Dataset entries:
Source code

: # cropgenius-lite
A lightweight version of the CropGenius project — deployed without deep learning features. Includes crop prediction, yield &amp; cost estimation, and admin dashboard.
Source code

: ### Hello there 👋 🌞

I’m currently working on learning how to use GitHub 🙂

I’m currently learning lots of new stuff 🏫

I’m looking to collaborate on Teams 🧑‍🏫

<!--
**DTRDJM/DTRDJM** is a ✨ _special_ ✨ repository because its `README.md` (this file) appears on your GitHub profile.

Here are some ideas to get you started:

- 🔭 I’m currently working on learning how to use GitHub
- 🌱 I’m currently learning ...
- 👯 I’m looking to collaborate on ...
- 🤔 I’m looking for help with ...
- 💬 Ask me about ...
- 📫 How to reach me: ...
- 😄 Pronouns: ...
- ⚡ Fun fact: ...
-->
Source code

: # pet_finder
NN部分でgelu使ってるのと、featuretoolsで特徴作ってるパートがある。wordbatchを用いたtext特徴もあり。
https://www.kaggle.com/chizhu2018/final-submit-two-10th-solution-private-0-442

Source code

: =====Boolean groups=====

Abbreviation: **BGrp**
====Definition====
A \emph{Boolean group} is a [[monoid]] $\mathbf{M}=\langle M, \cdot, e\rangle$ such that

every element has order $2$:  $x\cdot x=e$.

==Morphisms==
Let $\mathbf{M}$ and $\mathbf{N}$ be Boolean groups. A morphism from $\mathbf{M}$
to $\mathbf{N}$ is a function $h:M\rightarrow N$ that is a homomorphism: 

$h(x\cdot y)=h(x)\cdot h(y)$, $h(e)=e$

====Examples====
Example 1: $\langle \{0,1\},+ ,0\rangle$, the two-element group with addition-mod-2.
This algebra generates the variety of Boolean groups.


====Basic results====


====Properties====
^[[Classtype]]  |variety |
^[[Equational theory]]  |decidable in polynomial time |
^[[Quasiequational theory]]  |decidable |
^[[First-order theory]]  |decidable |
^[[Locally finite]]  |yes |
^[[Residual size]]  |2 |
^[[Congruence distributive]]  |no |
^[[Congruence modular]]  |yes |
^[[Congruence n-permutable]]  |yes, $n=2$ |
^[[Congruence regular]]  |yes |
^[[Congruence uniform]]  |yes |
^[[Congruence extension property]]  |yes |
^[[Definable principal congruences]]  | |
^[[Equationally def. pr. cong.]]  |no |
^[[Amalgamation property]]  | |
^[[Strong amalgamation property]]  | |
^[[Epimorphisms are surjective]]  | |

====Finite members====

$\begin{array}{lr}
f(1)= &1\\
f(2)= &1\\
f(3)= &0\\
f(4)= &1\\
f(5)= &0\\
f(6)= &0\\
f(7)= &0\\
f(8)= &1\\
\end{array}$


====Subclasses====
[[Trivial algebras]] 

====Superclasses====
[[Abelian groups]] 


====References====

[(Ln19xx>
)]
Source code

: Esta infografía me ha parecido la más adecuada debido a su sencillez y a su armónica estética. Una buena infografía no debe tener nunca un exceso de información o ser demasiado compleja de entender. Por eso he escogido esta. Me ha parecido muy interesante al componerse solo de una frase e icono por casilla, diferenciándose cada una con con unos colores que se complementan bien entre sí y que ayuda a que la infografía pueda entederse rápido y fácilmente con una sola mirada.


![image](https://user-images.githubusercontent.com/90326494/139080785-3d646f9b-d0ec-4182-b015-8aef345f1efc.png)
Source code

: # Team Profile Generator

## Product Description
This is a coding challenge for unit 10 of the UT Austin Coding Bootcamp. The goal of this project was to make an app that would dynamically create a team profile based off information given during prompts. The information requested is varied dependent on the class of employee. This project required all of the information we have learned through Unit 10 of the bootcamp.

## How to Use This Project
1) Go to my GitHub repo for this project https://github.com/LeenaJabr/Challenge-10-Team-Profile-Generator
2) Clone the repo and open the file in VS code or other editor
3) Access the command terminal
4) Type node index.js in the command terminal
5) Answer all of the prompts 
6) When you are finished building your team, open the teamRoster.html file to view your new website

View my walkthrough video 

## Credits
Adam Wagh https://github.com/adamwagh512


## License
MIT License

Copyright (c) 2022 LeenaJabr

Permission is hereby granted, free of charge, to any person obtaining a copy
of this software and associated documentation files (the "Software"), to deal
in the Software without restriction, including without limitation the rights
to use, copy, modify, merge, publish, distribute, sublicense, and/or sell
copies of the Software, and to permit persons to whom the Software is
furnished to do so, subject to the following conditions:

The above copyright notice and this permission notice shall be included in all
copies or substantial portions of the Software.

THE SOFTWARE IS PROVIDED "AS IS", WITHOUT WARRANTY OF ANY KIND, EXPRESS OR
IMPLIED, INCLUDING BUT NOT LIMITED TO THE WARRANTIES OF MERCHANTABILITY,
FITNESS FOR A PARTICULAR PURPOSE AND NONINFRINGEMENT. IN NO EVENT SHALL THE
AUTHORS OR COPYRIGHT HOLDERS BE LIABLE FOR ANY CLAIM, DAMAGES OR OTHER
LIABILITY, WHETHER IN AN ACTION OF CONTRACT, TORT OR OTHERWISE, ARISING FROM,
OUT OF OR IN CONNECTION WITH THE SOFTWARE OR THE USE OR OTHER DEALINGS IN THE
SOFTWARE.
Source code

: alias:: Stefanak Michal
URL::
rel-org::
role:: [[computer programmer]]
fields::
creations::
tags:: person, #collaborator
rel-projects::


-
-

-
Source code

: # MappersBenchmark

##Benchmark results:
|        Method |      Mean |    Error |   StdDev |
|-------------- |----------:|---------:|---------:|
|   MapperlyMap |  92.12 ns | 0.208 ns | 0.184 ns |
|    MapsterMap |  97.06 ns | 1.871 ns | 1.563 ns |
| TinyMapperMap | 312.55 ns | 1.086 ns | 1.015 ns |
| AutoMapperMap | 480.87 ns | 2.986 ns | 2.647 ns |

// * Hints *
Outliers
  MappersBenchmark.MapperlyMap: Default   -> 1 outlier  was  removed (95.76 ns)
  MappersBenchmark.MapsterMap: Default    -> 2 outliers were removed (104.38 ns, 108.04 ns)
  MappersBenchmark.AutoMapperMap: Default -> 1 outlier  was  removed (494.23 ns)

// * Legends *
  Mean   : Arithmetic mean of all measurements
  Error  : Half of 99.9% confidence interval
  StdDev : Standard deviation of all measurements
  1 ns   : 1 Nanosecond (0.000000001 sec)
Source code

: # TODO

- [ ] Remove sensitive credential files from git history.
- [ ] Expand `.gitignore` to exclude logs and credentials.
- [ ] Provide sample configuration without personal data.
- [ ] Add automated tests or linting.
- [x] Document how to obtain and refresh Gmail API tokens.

**WHAT TO WORK ON:**
From the opening line of the data above, please print each line as written up to and including the line that contains "your GitHub profile.", and nothing more.

**EXERCISE RESULT:**
Source code

: # cropgenius-lite
A lightweight version of the CropGenius project — deployed without deep learning features. Includes crop prediction, yield &amp; cost estimation, and admin dashboard.
Source code

: ### Hello there 👋 🌞

I’m currently working on learning how to use GitHub 🙂

I’m currently learning lots of new stuff 🏫

I’m looking to collaborate on Teams 🧑‍🏫

<!--
**DTRDJM/DTRDJM** is a ✨ _special_ ✨ repository because its `README.md` (this file) appears on your GitHub profile.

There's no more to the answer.